Vanishing charge-2e sectors with signatures in charge-4e or 6e expectations

Momentum conservation is crucial for characterizing higher-charge superconductivity

Predicts experimental signatures such as fractional magnetic flux and localized pairs

Abstract

The theoretical understanding of conventional superconductivity as the phonon-assisted formation and condensation of two-electron Cooper pairs is a significant triumph in condensed matter physics. Here, we propose many-electron characterizations of higher-charge superconductivity with Cooper pairs consisting of more than two electrons, by implementing translation symmetrization on parent pair-density-wave-ordered states.

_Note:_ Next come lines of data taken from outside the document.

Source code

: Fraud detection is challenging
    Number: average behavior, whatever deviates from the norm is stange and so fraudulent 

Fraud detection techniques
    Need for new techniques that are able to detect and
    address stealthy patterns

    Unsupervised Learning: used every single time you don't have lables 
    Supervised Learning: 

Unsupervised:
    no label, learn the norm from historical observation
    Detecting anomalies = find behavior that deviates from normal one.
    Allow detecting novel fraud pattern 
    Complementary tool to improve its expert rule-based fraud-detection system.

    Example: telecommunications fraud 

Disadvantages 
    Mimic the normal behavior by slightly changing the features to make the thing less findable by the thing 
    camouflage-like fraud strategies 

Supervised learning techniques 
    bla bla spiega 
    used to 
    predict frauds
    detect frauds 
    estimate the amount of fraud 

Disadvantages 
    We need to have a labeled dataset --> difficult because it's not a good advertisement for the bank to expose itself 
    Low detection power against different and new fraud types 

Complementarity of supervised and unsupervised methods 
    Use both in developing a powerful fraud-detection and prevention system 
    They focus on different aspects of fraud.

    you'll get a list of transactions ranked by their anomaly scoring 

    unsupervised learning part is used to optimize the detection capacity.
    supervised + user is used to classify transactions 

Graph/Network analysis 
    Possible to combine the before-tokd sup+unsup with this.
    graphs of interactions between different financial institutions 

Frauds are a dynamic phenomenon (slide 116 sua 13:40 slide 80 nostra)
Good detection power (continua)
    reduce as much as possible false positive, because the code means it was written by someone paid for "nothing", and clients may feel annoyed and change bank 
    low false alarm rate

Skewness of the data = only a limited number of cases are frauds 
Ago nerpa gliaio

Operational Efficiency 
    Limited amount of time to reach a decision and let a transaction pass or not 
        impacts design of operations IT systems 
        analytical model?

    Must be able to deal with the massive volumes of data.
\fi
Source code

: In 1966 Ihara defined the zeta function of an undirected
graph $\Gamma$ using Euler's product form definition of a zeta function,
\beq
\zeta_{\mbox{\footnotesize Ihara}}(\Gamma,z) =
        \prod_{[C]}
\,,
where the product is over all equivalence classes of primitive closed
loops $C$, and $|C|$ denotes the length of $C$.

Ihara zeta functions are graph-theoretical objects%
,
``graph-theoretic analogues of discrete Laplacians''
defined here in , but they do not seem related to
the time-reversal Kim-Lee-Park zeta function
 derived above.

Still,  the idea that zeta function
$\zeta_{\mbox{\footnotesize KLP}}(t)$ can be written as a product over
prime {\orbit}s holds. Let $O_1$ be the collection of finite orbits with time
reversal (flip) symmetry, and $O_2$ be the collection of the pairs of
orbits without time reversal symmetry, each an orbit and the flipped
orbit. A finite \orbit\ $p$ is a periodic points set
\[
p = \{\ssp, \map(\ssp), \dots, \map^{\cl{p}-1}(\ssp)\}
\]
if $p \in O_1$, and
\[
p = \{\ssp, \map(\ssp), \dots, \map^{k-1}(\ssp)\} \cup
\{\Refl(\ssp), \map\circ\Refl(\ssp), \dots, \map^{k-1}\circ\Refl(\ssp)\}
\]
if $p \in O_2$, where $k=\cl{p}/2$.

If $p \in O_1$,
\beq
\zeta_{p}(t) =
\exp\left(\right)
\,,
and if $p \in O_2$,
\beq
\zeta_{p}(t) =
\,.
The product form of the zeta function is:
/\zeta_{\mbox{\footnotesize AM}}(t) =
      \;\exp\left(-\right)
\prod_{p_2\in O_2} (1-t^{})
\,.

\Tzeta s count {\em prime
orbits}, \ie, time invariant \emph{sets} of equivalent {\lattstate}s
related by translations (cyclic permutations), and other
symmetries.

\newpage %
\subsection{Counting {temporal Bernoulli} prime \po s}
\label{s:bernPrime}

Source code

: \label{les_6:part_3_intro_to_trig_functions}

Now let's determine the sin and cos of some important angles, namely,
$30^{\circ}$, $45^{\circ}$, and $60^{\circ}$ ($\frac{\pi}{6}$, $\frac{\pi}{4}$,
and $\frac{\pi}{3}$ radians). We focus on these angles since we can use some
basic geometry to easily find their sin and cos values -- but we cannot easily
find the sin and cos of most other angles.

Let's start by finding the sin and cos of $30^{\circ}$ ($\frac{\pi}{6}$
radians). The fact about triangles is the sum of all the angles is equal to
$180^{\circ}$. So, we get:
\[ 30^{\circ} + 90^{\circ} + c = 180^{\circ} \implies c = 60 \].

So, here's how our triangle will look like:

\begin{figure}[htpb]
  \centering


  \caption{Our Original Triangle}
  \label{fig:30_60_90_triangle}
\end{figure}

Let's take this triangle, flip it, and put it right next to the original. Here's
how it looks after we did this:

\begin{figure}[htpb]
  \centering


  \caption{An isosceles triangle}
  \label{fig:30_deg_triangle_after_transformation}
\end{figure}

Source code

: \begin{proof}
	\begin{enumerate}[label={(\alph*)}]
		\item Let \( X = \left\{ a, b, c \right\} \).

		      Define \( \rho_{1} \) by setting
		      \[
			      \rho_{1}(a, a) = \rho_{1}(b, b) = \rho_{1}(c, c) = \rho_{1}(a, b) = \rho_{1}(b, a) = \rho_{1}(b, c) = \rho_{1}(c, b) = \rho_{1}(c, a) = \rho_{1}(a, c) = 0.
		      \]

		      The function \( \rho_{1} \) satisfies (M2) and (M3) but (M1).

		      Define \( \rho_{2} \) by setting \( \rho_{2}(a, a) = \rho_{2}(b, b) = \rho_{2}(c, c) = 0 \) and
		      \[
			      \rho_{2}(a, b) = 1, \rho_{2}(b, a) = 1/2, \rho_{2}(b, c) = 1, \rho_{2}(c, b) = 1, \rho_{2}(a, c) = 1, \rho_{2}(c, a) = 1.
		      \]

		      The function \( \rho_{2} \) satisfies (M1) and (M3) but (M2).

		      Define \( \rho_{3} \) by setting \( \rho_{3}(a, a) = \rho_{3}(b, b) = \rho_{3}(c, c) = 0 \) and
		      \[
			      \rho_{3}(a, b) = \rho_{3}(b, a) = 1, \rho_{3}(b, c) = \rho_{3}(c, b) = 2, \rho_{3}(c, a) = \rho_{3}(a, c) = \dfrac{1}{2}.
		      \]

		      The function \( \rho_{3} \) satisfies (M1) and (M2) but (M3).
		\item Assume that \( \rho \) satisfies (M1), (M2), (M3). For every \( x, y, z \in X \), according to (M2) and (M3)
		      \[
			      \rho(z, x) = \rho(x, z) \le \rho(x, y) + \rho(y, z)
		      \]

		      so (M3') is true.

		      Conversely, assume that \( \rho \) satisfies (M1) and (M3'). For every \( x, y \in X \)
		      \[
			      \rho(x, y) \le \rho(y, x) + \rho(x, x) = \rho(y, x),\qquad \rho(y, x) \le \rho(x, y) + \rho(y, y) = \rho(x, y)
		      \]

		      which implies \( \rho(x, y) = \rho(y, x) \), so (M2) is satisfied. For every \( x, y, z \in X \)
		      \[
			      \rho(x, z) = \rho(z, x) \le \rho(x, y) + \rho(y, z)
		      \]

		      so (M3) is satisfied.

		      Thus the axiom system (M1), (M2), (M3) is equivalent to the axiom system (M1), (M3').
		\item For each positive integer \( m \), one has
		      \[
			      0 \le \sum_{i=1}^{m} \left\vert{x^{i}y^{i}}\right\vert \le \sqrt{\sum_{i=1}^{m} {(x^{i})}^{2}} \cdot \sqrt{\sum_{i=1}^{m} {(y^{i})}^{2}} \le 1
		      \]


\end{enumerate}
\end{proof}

In particular, we demonstrate many-electron constructions with vanishing charge-2e sectors, but with sharp signatures in charge-4e or charge-6e expectation values instead. Such characterizations are consistent with previous phenomenology of vestigial order and Ginzburg-Landau theory, yet, instead of point-group-symmetry presumptions, we show that momentum conservation is both vital and sufficient. Our study thus offers a novel, general, and microscopic route to understand and characterize higher-charge superconductivity, including nontrivial experimental signatures such as fractional magnetic flux and period in interferometry, as well as localized Cooper pairs at lattice topological defects.